(Dataset content)
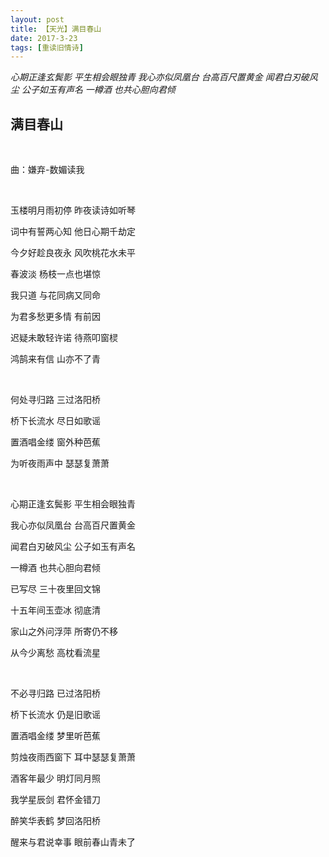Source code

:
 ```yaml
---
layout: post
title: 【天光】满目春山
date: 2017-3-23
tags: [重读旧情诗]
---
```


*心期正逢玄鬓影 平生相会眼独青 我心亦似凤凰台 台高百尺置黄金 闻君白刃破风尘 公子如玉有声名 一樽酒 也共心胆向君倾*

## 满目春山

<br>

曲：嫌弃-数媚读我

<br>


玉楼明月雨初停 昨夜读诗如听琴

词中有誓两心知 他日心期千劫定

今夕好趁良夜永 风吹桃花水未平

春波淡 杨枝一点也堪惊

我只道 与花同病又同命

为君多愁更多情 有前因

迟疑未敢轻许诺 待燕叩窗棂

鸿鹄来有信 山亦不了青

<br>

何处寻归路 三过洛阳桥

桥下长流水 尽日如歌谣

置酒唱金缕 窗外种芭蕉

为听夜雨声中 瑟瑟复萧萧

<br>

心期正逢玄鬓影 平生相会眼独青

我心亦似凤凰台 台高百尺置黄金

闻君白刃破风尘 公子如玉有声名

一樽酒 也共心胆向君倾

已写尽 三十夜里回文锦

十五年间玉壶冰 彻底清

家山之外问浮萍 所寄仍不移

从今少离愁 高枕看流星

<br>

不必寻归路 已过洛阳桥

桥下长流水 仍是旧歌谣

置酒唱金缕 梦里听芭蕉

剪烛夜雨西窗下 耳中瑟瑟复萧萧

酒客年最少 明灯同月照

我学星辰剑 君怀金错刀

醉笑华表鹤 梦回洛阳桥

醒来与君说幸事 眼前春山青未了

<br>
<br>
(End Dataset content)
> What is needed
Wherever a line holds the word "心期正逢玄鬓影", copy that line out of the entries above.

> Solution to this task
*心期正逢玄鬓影 平生相会眼独青 我心亦似凤凰台 台高百尺置黄金 闻君白刃破风尘 公子如玉有声名 一樽酒 也共心胆向君倾*
心期正逢玄鬓影 平生相会眼独青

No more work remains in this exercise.